L'un des trois romans de lancement de la collection fantasy de Calmann-Lévy est précédé d'une réputation flatteuse. La mérite-t-il ? C'est ce que nous allons tenter de découvrir...
Le moins que l'on puisse dire, c'est qu'il s'agit là d'un roman étrange. Le rythme se montre plutôt indolent, les non-dits sont nombreux, et la narration à la 1ere personne, avec moult appartés, prend tout son sens. Ici, il ne s'agit pas d'un simple changement de pronom pour donner un ton plus intime, c'est souvent un véritable journal à l'adresse du frère du héros. Une tendance qui logiquement s'atténue cependant passés les premiers chapitres.
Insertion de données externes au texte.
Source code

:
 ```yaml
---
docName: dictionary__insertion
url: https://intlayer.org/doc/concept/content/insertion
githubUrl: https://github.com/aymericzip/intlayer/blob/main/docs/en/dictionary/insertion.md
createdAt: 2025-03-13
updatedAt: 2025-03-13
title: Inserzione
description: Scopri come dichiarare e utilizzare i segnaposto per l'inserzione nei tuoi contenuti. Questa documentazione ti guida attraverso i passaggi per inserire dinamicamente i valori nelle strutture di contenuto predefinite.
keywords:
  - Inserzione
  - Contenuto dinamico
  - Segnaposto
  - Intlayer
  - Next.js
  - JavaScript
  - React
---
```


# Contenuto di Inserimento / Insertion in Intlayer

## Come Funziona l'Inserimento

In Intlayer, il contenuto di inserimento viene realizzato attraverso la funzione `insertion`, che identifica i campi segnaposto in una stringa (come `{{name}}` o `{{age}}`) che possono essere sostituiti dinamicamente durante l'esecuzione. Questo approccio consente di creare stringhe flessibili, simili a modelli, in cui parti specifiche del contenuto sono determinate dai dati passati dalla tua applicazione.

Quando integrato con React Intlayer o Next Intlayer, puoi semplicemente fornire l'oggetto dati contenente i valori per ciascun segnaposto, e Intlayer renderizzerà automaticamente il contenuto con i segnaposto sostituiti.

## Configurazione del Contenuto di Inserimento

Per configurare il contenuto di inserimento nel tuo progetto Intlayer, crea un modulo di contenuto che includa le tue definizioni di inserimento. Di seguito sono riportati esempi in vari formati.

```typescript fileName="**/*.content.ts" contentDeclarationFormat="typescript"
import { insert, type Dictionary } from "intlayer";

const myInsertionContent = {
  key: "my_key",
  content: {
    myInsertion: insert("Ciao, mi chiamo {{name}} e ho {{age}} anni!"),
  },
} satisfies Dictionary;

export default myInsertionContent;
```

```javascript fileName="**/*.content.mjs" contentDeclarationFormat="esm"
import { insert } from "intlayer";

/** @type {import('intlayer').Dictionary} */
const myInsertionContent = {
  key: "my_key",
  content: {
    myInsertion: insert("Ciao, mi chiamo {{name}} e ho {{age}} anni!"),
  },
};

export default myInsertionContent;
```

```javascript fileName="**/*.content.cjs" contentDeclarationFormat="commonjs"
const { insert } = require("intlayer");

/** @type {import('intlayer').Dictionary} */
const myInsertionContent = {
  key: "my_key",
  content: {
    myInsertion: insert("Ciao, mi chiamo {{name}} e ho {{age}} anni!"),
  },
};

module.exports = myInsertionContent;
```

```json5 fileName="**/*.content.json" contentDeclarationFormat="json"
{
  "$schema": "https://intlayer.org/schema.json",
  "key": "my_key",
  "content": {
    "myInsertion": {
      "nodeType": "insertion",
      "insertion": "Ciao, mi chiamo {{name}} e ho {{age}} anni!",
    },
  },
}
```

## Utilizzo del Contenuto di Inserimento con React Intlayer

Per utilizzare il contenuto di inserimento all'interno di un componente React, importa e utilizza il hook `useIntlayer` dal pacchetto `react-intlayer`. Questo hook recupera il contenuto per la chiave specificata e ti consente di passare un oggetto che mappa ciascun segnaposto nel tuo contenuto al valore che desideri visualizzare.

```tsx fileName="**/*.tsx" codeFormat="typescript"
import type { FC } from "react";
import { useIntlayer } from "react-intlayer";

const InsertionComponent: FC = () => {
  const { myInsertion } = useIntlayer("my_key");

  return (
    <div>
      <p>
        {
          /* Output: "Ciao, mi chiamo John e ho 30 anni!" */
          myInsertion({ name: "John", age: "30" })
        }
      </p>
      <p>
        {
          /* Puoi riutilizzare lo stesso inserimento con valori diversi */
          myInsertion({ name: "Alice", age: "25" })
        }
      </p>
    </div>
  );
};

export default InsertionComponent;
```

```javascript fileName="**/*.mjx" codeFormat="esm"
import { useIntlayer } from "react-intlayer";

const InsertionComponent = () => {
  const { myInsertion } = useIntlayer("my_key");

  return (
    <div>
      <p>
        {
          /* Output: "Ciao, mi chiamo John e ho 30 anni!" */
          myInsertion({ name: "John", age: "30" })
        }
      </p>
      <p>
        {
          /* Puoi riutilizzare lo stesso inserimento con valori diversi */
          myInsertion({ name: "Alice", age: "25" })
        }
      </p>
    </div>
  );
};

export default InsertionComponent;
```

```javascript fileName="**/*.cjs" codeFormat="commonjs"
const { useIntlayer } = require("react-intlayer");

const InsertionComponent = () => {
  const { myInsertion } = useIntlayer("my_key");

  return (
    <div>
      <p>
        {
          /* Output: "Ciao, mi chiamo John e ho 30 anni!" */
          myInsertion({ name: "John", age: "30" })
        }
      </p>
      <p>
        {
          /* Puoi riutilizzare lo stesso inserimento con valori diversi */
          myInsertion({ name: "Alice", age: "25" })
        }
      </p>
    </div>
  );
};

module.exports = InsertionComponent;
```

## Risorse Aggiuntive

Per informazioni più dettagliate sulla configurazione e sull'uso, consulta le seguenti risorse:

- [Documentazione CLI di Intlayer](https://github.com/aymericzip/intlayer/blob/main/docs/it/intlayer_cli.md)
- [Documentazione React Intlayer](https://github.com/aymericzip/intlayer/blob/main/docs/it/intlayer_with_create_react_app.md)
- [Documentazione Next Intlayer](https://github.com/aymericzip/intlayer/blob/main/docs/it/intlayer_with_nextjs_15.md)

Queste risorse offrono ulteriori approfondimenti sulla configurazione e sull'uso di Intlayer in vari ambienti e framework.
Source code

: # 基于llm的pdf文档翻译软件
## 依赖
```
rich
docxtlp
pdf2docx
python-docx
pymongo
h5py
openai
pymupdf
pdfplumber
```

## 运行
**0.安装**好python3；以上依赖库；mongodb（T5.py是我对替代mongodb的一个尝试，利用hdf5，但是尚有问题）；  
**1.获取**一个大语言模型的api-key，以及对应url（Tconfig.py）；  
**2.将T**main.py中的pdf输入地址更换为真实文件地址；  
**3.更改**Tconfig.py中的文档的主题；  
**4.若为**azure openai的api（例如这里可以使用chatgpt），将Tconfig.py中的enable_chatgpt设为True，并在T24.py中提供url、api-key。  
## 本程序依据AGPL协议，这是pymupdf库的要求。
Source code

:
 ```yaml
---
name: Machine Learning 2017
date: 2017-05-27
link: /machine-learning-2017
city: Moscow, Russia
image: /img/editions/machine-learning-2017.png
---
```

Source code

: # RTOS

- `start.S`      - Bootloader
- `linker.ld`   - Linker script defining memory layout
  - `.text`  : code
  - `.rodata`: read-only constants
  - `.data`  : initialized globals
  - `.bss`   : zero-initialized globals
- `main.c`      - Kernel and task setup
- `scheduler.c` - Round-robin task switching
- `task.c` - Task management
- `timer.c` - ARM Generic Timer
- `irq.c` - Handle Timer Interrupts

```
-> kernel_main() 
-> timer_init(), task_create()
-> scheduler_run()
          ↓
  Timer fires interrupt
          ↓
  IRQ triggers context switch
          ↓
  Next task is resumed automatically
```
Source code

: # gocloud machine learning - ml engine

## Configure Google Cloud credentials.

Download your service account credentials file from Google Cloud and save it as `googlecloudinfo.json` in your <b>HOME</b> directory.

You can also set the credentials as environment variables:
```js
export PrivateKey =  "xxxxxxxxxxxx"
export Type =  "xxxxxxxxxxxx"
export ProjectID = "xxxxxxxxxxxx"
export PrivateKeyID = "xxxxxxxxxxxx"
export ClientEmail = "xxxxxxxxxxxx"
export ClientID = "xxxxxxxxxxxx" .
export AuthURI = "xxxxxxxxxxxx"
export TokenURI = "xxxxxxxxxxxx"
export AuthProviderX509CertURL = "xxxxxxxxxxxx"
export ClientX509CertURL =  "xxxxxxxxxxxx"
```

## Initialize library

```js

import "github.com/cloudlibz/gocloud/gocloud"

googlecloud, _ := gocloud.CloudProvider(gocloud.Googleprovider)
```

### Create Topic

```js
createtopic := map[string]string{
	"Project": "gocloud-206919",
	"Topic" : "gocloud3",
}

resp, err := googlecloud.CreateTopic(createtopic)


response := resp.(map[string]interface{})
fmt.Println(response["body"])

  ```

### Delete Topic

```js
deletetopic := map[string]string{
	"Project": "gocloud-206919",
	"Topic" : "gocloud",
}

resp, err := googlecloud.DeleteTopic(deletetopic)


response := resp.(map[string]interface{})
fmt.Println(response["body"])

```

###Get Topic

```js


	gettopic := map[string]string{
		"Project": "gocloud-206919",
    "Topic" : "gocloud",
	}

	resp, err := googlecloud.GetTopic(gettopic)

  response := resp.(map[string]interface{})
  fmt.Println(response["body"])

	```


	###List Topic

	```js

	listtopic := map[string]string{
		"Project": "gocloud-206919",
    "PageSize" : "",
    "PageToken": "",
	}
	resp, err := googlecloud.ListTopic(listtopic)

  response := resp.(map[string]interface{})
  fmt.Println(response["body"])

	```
Le héros justement, se révèle d'ailleurs assez atypique. Enfant dans un corps d'adulte, Able - car tel est son nouveau nom... - ne s'en laisse pas compter, et affiche une belle détermination. Comme si le Mythgarthr représentait le point de chute qu'il attendait, espérait, depuis toujours tout simplement, sans en avoir eu conscience. Mais son assurance, sa candeur, ne sont pas arrogance ! Il saura en effet reconnaître ses torts, ou ses doutes.
Et l'on en vient au sujet même du roman : que représente la fonction de chevalier ? Qui pour l'incarner ? A travers le prisme d'une rencontre, celle du noble messire Ravd, Able va façonner sa nouvelle destinée, peu à peu, au gré de ses absences (lorsqu'il rejoint d'autres dimensions du monde où le temps s'écoule différemment), de ses rencontres... Ce qui lui vaut d'ailleurs de se retrouver entouré d'une belle brochette de seconds rôles !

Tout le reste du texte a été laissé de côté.